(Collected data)

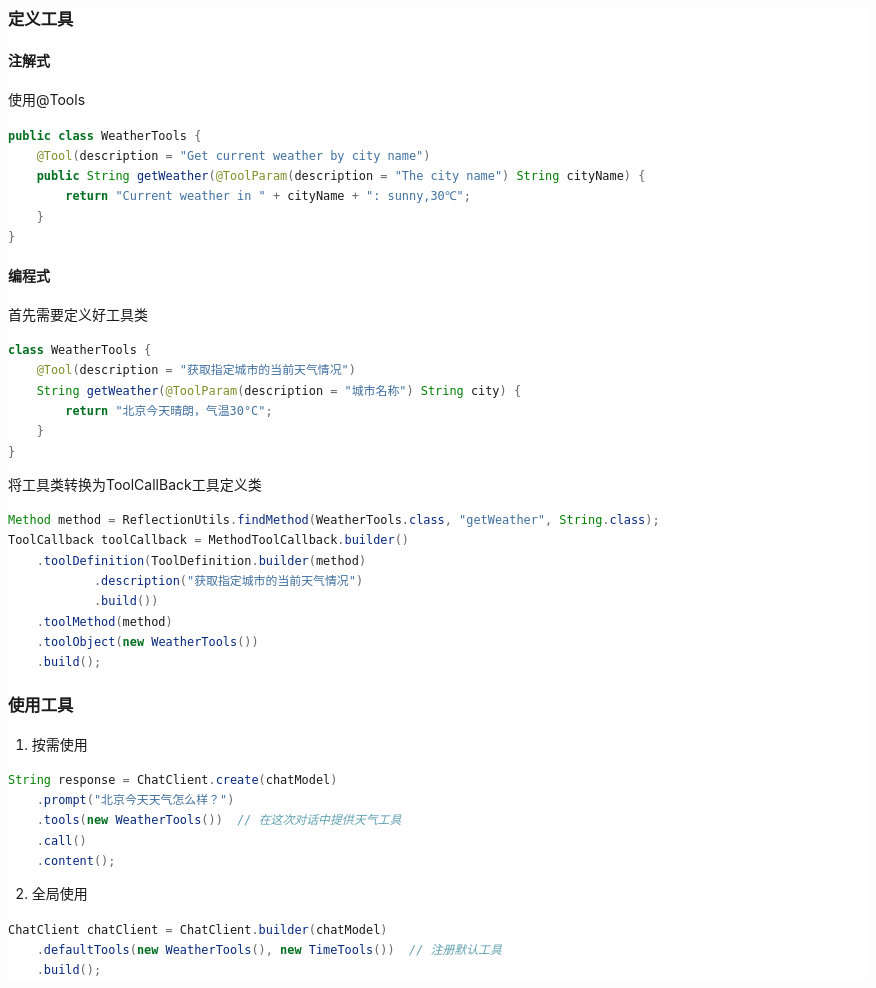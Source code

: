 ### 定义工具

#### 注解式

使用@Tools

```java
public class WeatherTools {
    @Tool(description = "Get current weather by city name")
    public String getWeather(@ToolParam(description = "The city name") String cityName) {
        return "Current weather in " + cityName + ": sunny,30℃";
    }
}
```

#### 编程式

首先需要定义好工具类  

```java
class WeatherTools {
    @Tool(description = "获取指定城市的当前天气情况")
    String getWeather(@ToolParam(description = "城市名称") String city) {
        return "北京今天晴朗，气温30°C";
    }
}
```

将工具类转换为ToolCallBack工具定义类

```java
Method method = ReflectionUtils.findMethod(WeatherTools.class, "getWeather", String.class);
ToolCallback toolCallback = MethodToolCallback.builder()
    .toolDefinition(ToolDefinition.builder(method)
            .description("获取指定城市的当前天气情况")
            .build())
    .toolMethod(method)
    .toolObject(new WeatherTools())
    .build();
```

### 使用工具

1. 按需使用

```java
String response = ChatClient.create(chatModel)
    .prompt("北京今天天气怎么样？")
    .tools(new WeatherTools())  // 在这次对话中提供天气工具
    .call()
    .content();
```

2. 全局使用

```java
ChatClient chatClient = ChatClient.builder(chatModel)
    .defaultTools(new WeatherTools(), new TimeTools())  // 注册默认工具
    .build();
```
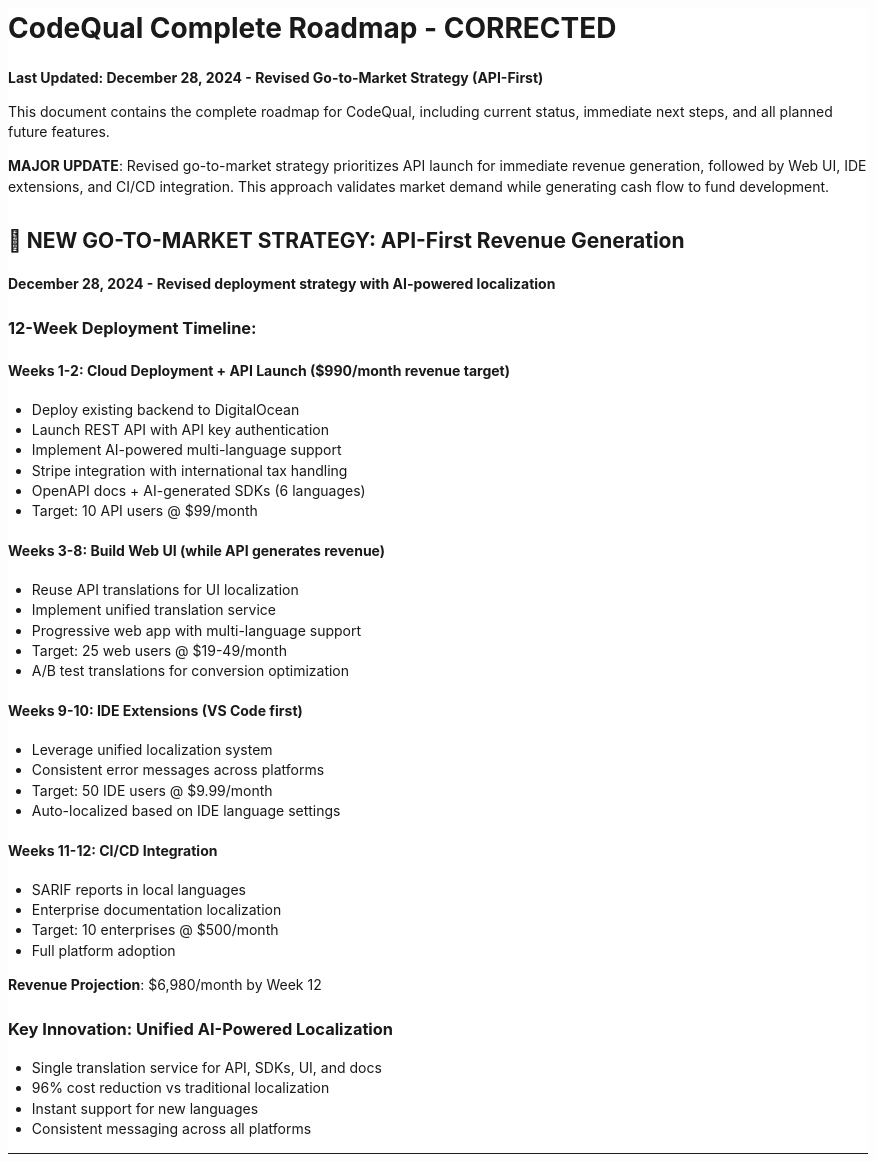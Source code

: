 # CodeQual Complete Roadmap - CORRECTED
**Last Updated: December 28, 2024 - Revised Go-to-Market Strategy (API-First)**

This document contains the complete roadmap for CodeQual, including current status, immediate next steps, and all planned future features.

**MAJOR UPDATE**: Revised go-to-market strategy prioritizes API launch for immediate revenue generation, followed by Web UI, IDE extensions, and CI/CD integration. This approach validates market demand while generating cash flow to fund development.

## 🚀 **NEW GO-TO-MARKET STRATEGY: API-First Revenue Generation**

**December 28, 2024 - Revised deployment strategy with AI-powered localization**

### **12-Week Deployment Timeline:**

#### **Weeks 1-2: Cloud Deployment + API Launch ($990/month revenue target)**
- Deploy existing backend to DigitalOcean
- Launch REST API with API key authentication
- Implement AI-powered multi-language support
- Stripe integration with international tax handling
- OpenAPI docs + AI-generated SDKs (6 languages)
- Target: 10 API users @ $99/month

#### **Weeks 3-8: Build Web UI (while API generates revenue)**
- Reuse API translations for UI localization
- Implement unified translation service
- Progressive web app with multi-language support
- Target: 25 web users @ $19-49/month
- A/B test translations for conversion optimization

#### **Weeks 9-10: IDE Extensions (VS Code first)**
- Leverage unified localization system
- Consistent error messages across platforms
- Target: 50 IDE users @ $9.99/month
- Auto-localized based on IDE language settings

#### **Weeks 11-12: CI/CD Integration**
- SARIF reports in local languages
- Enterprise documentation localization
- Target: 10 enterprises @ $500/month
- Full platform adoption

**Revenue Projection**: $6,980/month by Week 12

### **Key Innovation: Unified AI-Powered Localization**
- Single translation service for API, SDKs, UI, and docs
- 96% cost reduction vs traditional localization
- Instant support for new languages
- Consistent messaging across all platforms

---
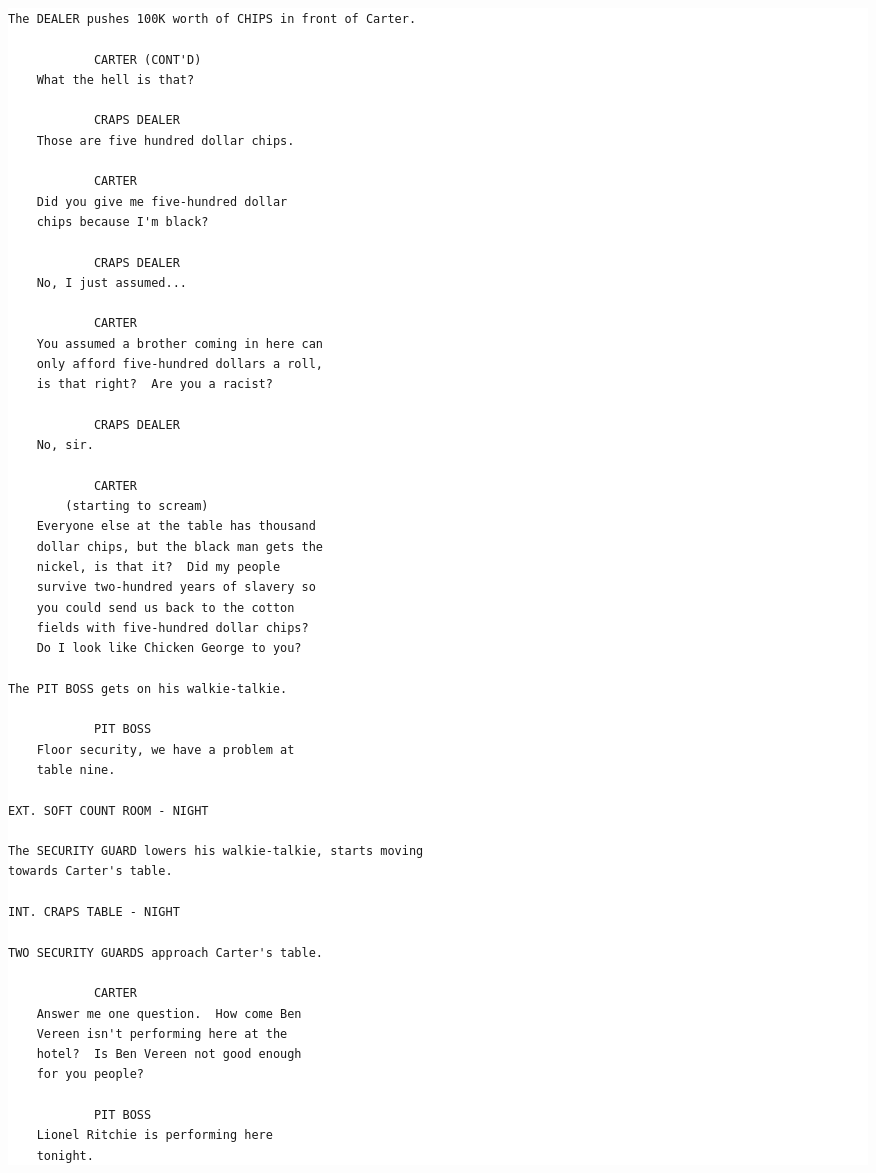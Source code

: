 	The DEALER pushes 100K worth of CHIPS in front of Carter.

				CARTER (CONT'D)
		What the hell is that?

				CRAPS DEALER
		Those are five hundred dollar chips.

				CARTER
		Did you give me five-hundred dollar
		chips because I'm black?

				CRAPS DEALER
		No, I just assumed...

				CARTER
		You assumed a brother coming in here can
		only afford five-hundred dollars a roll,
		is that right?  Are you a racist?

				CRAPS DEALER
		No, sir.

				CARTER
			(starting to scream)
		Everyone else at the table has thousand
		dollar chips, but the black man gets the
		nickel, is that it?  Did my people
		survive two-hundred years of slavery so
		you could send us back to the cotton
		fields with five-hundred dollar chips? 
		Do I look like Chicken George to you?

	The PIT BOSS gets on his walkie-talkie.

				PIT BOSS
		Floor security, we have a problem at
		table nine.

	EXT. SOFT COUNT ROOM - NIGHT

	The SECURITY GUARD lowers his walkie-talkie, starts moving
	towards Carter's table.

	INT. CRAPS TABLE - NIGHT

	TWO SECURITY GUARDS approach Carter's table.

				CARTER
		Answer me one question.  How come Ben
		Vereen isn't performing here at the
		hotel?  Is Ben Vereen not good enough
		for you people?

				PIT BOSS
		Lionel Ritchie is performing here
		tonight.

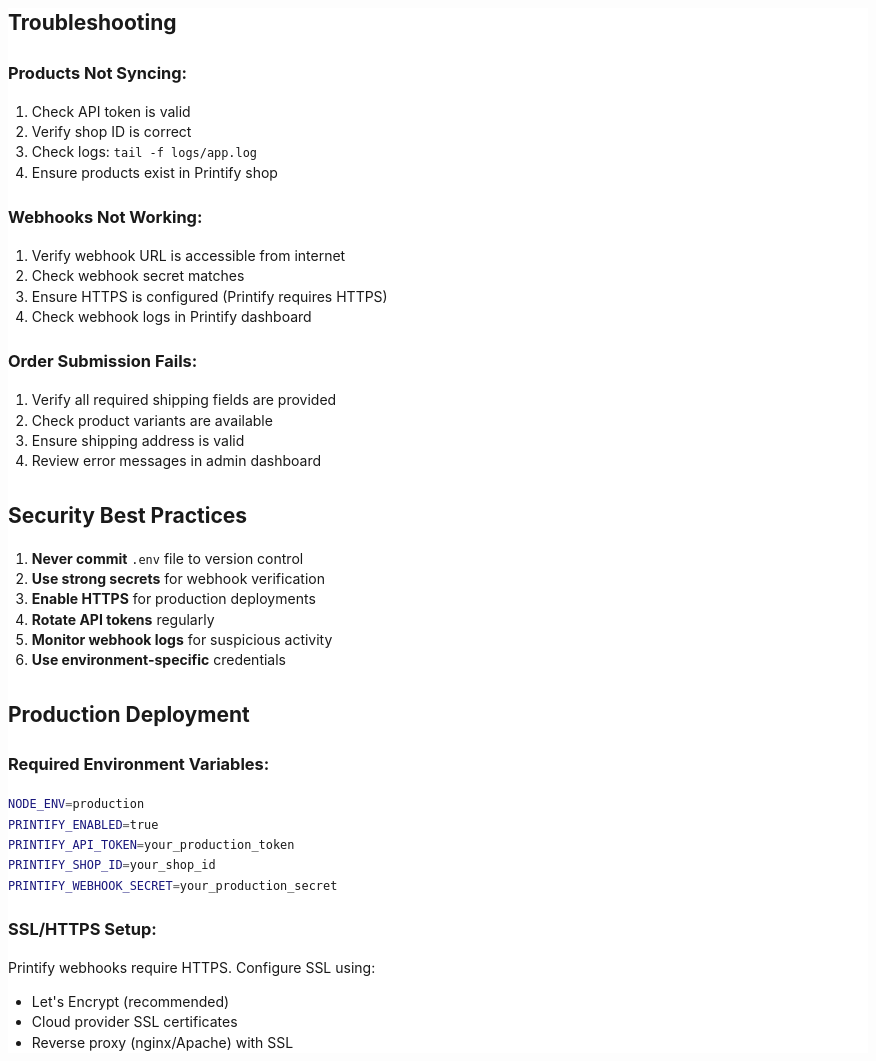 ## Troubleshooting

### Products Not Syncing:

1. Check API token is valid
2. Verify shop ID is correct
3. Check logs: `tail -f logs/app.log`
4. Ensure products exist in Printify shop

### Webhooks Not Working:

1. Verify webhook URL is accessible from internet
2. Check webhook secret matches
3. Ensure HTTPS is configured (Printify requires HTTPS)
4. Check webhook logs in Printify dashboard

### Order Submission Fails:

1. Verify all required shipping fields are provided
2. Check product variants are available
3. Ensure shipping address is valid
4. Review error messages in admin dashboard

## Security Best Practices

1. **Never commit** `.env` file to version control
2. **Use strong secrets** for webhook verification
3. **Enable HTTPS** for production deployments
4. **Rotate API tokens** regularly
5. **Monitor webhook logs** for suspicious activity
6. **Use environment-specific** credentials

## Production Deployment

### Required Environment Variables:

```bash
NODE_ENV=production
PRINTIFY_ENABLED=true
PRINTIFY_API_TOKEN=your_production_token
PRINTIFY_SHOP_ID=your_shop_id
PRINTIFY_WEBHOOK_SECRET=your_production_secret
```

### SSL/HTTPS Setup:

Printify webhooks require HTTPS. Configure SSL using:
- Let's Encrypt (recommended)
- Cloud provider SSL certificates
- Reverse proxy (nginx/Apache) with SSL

| Task item |
What is the number of lines in the records that contain "获取指定城市的当前天气情况"? State that number alone.

| Solution to the problem |
2